Percent of Foreclosures
Started

Prime Fixed

65%

18%

Prime ARM

15%

20%

Sub-prime Fixed

6%

12.0%

Sub-prime ARM

7%

42%

FHA & VA

7%

8%

 

 

 

 

© 2008 Mortgage Bankers Association (MBA).  All rights reserved, except as explicitly granted

•1    This information is used with express permission from Mortgage Bankers Association.  To read the complete press release click here.  To learn more about MBA and their services please visit them on the web at http://www.mbaa.org/

Compare the percent of Outstanding Loans percentage for each category to the percent of Foreclosures Started for that category.  As we can clearly see the Sub-prime ARM has the highest percentage for foreclosures started and the second lowest percentage of outstandings.  It also shows that foreclosed government loans play only a small role in current national foreclosure levels. 

Here's why:

1.  FHA and VA Loans are full doc loans.  No Stated Programs for first-time qualifiers. (*FHA Streamline Refinances allow for streamline documentation for existing FHA Mortgagors with acceptable payment history.)  

2.  There are no Pre-Payment Penalties for FHA and VA loans.  This allows for conversions (refinances) to better terms should they exist without penalty to the borrower. (**Access to conversion without penalty facilitates more active borrowers which translate to more potential business.  This is good for you!)

3.  Rate resets for FHA and VA loans are lower than competing products. FHA raised caps from 1/5 (1 percent per year with a max increase of 5) to 2/6 when HUD Insurance Programs opened the door to more ARM products. (***Are higher CAPS actually good for the consumer with an FHA Product and does this type of change serve HUD's Housing ideology and mission?  What's your opinion?)  

FHA and HUD's Homeownership Ideology

I have seen posts and read blogs that admonish FHA as the "New Sub-prime" and believe that as an industry if we take advantage of FHA that we'll just be right back where we are in a few years and ultimately make things worse for ourselves in the long run.  "FHA the New Sub-prime Toilet", "Throwing Gasoline on the Fire:  Is There An Even Worse Subprime Disaster Around the Corner?"  

Well here's the skinny.  FHA was Never expected to have a low delinquency or foreclosure rate because it's designed to offer reasonable access to all borrowers, including those who might not qualify for other programs.  Its purpose and design is to stimulate Homeownership and as we all should know Homeownership and all those industries involved in creating and servicing Homeownership are economic indicators. 

In recent testimony FHA Commissioner Brian Montgomery stated:

"In Fiscal Year 2007," says Montgomery, "FHA provided loss mitigation support to 91,000 borrowers, 86,500 of whom then cured their defaults and stayed in their homes.

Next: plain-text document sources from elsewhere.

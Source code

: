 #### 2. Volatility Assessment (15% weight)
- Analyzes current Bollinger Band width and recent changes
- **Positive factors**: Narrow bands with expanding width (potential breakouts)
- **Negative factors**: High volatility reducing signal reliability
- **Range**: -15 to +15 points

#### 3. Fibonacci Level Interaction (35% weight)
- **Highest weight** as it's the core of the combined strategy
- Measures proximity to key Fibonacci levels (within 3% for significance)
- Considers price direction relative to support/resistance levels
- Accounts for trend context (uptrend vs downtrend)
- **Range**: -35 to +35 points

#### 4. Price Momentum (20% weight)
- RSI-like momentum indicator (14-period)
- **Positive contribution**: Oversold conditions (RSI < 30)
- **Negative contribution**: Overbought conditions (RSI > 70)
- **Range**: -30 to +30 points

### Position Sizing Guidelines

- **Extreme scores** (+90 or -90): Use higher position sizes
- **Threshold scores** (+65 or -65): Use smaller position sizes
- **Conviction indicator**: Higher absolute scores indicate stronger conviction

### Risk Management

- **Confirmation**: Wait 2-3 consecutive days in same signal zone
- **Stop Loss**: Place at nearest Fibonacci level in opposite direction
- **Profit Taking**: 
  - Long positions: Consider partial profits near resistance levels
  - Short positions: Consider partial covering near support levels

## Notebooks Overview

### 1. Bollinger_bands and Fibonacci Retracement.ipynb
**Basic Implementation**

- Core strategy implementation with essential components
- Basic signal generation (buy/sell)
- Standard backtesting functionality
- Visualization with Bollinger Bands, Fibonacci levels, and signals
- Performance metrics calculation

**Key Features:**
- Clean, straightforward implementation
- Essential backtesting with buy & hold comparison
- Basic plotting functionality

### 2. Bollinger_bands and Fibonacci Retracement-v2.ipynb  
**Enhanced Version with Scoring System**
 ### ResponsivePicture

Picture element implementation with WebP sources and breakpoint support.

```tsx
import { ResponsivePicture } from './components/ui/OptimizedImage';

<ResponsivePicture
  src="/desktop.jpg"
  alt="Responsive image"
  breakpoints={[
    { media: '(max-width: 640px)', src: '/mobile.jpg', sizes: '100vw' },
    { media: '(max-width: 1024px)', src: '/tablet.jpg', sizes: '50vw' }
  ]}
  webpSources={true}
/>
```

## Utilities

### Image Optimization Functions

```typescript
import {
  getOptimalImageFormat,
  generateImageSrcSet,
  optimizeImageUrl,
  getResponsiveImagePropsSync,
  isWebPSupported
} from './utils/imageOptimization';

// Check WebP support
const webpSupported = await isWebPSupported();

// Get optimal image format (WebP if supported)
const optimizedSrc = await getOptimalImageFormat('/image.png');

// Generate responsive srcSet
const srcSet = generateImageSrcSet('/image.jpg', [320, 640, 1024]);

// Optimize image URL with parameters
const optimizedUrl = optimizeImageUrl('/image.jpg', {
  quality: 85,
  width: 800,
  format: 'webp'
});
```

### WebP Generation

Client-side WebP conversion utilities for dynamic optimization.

"While not every one of these borrowers will be successful in the long term, historically 89% of all borrowers who benefit from loss mitigation still have active loans two years after the assistance.

"This success is responsible in part for a reduction in both the number and percentage of FHA foreclosures, with the foreclosure rate dropping from a high of 1.74% of insured loans in FY 2004 to 1.45% in FY 2007."

So with the idea that FHA should not have low expectation in delinquency and foreclosure...Government Loans Lead the Way in Loss Mitigation and certainly have the lowest percentage of default.  Something must be working right!!

Ladies and Gentleman, in the current market and in future markets (as we can historically see) your attitude toward Government Loans has to change!  Educating yourself on FHA and VA programs will lead to nothing but more funded loans in your pipeline.  No they aren't the easiest, but were any programs easy when you first started them, and in the current state of the economy you just shouldn't expect an easy paycheck!